Records from a data collection
- Opening Delimiter -

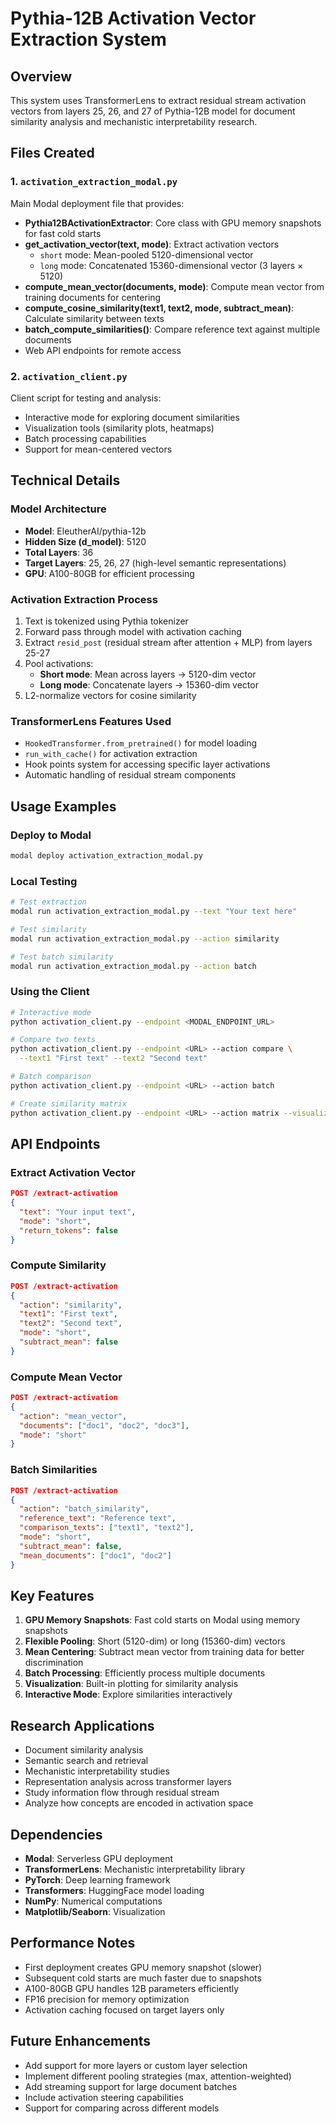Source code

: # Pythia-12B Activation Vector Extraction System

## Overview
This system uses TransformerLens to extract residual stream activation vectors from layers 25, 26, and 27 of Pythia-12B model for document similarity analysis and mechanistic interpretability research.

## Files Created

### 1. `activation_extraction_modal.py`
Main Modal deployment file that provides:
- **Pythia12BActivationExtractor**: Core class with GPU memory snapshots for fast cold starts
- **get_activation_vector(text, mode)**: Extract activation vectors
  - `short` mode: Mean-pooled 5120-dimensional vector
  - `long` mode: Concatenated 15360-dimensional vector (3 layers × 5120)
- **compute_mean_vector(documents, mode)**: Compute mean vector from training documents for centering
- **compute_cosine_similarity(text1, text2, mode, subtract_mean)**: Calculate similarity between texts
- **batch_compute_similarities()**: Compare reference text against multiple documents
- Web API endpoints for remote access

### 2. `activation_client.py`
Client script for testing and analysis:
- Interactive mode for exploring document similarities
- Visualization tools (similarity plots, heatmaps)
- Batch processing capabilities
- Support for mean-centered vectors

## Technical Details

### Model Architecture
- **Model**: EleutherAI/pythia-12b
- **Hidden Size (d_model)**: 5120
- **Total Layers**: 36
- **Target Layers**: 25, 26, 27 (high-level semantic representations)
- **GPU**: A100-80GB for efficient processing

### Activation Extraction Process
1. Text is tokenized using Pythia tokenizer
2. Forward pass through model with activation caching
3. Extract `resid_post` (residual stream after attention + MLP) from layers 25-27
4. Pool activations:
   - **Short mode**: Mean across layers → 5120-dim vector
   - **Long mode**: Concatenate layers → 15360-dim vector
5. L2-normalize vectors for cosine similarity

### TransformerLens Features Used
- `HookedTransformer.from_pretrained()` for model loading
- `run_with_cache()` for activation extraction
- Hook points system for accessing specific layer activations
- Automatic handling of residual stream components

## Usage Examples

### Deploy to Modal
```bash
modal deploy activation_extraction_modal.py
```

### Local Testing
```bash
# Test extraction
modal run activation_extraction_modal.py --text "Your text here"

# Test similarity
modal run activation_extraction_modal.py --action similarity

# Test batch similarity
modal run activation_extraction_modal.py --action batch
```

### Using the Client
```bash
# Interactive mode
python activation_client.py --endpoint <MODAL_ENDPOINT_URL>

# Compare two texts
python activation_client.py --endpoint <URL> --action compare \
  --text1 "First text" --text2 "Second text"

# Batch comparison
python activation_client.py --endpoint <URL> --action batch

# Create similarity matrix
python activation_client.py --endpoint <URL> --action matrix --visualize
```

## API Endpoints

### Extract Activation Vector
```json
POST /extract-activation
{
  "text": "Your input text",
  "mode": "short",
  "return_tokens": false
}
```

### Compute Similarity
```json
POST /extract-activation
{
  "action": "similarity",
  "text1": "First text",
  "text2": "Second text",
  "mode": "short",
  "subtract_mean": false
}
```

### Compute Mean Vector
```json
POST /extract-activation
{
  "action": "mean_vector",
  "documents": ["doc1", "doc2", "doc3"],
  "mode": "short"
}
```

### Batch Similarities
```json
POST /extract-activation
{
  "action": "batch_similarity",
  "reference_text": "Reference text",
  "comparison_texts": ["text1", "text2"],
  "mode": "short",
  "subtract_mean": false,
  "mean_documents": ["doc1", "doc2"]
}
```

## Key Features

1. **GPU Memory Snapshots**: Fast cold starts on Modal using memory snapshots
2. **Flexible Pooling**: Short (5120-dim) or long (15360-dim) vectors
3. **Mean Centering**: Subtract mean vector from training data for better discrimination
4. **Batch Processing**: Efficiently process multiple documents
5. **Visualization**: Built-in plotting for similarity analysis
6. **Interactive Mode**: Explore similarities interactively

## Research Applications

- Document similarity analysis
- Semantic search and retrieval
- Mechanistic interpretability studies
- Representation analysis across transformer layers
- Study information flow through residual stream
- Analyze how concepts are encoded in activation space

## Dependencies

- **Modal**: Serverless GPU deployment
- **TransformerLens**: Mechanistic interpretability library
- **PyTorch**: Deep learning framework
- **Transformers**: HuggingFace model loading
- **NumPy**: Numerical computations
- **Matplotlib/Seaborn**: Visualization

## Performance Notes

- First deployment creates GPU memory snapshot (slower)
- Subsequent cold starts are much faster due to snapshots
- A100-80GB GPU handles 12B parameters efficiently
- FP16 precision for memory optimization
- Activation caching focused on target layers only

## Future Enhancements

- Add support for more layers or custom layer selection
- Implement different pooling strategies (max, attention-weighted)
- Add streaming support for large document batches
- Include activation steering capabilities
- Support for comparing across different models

- Closing Delimiter -
- Opening Delimiter -

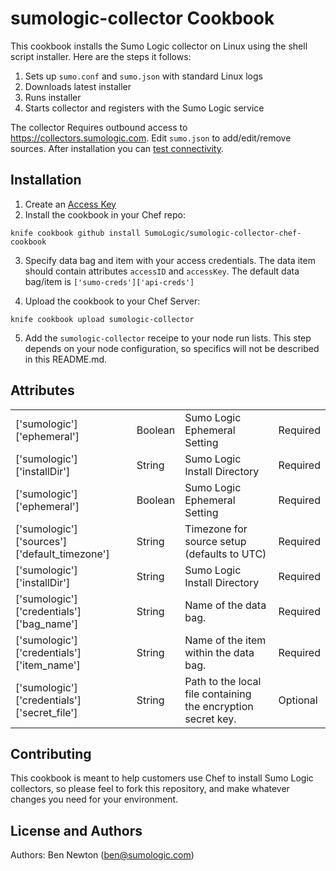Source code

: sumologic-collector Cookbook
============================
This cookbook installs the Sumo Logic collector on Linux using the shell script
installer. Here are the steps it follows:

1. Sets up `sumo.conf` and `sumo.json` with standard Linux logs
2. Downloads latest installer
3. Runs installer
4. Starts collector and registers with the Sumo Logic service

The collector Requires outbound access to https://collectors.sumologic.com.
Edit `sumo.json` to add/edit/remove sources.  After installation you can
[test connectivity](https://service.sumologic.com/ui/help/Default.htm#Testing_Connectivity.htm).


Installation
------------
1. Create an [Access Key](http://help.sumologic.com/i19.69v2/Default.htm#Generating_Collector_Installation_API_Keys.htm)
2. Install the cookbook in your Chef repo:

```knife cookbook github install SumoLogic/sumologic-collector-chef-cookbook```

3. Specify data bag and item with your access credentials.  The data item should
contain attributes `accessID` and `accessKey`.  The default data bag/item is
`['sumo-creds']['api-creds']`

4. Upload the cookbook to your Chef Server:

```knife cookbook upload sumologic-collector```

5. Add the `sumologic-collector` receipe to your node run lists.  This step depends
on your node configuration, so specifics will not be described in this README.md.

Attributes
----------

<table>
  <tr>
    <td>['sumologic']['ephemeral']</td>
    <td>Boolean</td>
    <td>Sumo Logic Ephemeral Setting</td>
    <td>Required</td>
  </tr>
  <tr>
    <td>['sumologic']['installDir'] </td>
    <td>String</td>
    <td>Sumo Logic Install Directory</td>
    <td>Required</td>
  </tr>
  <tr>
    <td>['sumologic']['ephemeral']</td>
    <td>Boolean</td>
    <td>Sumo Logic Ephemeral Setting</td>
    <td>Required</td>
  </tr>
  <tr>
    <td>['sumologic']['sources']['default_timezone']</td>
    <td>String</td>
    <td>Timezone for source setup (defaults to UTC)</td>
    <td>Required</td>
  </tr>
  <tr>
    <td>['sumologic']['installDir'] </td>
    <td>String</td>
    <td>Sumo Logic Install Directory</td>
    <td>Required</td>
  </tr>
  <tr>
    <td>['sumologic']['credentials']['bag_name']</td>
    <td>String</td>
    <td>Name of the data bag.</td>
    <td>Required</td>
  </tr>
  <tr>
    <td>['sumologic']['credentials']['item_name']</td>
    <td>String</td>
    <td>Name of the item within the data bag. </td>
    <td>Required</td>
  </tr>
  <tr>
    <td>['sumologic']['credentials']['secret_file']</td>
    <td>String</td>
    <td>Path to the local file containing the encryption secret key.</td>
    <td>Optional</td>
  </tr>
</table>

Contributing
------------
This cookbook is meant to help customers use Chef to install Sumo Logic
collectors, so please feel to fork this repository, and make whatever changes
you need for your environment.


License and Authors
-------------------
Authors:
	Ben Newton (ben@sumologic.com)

- Closing Delimiter -
- Opening Delimiter -

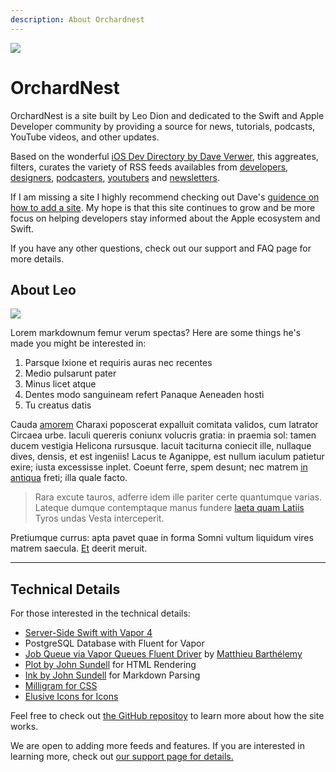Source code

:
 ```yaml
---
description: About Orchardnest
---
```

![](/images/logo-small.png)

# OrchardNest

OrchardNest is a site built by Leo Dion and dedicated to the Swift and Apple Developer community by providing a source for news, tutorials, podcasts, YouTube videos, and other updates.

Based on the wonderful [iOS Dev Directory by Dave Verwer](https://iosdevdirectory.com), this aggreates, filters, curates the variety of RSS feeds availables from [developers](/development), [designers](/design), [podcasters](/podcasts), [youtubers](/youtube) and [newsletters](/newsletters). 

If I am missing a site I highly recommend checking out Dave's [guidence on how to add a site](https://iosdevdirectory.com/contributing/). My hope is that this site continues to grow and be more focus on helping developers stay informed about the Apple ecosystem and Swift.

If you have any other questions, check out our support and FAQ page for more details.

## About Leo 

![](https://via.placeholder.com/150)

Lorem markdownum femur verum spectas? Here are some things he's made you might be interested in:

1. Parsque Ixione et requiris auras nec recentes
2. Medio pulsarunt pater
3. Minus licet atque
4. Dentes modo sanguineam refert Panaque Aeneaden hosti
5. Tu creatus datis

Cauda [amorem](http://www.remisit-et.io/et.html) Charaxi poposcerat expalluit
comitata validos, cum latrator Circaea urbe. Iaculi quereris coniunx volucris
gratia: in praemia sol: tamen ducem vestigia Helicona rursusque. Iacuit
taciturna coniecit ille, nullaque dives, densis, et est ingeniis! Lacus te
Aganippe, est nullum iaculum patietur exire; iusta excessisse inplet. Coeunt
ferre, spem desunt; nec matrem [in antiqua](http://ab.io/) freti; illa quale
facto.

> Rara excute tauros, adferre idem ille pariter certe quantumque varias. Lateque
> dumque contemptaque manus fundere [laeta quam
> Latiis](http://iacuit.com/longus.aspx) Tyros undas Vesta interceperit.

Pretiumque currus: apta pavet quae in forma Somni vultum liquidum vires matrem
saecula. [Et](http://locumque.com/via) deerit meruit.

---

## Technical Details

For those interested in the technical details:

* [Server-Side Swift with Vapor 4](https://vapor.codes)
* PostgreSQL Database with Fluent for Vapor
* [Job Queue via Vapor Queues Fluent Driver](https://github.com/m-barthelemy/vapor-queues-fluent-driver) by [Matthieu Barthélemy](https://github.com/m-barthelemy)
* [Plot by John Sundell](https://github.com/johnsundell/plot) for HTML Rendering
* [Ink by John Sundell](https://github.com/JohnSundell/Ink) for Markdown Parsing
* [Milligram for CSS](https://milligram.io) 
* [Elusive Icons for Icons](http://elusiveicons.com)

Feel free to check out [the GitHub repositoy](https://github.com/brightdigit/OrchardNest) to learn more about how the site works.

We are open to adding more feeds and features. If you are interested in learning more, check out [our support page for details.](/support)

- Closing Delimiter -

* **Your task**: Copy out each line of the records above that includes "collectors".

* **Task solution**:
The collector Requires outbound access to https://collectors.sumologic.com.
collectors, so please feel to fork this repository, and make whatever changes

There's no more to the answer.